HER | 'Lady' leads a methodical plan to secure voting rights for women

Carrie Chapman Catt was a member of the "old guard," having succeeded Susan B. Anthony as president of the National American Women's Suffrage Association in 1900.
Carrie Chapman Catt was a member of the "old guard," having succeeded Susan B. Anthony as president of the National American Women's Suffrage Association in 1900.

Carrie Chapman Catt was a member of the "old guard," having succeeded Susan B. Anthony as president of the National American Women's Suffrage Association in 1900. Born in 1859, she was a perfect example of an "Edwardian Lady" - polite, with proper manners befitting the role she took on after the death of her husband, San Francisco newspaper editor Leo Chapman, in 1886. In 1890 she married wealthy engineer George Catt, who gave his blessing for her to spend at least four months a year on women's suffrage efforts.

In 1904 she resigned that position to care for her ailing husband. Following his death in 1905, and Anthony's death in 1906, she got back into the suffrage movement and in 1915 was re-elected President of NAWSA. She picked up where she left off, methodically working to urge each state to give women the right to vote under her "Winning Plan." She grew the organization to more than two million members by 1917. During that time, she founded the Woman's Peace Party with Jane Addams, and supported the war effort.

Carrie continued to promote the 19th Amendment, touring the states until it was passed by Congress in May 1920. A cablegram from President Woodrow Wilson to Carrie read "Glory Hallelujah!"

One of Carrie's rivals was Alice Paul, her junior by 26 years. (More on her in April HER.) Alice founded the National Woman's Party, and took a different approach to promoting women's rights. While seeking the same end, they often were at odds.

Carrie continued to speak out against the NWP and their tactics. She felt that Alice made suffragists look ridiculous, rather than respectable.

In 1919, Congress voted to send the "Susan B. Anthony Amendment" to the states for ratification. A year later, the required 36 states had ratified the amendment, making it the 19th to the Constitution.

It was Carrie who received the credit in the press for doing the work that won the victory.

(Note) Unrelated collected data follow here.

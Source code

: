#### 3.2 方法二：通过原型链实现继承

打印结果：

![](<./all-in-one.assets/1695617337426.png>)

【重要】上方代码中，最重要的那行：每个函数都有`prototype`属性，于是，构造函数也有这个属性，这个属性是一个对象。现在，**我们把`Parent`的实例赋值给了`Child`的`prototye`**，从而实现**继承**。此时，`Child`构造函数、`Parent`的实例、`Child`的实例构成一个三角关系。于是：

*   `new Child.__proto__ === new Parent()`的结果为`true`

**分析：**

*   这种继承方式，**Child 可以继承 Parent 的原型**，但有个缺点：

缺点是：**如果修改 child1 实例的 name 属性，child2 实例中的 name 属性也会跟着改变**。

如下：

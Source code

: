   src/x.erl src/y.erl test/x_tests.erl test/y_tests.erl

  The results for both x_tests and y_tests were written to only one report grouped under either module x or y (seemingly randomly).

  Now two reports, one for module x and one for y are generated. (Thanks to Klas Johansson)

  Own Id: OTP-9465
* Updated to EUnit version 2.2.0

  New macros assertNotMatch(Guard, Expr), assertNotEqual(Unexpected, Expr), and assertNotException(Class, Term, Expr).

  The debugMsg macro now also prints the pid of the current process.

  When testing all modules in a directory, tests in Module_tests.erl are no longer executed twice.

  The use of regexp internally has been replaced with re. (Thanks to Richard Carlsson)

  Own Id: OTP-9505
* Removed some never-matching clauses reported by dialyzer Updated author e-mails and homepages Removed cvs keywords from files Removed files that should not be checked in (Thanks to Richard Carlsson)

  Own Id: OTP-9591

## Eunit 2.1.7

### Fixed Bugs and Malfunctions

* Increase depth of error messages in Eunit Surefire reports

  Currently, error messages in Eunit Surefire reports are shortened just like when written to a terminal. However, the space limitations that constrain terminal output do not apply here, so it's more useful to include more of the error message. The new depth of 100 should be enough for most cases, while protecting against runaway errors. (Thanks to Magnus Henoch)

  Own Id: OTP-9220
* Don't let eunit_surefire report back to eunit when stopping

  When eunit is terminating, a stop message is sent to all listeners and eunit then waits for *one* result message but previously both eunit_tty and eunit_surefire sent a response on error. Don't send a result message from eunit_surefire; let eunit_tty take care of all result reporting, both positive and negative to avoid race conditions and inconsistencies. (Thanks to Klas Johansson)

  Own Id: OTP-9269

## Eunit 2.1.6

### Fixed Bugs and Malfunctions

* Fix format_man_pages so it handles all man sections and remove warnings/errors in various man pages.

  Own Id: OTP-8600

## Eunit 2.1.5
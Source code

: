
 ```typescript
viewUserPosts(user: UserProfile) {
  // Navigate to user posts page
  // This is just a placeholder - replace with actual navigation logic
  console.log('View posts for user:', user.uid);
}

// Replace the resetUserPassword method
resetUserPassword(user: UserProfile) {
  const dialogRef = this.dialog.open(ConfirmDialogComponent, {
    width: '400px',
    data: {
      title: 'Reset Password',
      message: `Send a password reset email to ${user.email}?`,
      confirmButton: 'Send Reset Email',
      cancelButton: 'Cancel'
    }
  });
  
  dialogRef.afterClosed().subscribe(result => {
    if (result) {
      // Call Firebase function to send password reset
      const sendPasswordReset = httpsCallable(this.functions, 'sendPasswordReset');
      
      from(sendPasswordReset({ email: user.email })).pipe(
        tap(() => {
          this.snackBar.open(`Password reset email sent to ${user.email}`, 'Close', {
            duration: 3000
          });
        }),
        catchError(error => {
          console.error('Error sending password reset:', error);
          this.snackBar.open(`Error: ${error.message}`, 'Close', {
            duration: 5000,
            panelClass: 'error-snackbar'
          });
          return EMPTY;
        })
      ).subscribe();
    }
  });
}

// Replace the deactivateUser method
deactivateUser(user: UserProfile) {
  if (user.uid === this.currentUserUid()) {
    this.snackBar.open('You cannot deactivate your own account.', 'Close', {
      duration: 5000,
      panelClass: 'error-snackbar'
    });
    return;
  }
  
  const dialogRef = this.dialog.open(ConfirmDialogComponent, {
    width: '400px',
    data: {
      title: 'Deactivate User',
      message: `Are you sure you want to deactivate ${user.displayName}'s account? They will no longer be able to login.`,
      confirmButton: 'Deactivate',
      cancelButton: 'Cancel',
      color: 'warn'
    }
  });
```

Carrie went on to oversee the transition of NAWSA into the League of Women Voters. She traveled and extended her work throughout Europe and South America. In 1923 she started the International Woman Suffrage Alliance and met with Mussolini in Rome and spoke directly to him. In 1925 she founded the Committee for the Cause and Cure of War.

Continuing her passion for supporting the U.S. in war efforts, she formed the Protest Committee of Non-Jewish Women Against the Persecution of Jews in Germany in 1933. The organization sent a 9,000-signature petition to Hitler condemning violence against German Jews. Her work to make it easier for Jews to find refuge in the U.S. led to her being the first woman to receive the American Hebrew Medal. She died in 1947 and was buried in Woodlawn Cemetery in the Bronx, New York.

While Carrie and Alice both had distinctive roles in getting women's voting rights in this country, Carrie - with her proper ladylike mannerisms and steady, responsible forward movement through the states - kept going on a global level, eventually sparking change throughout the world.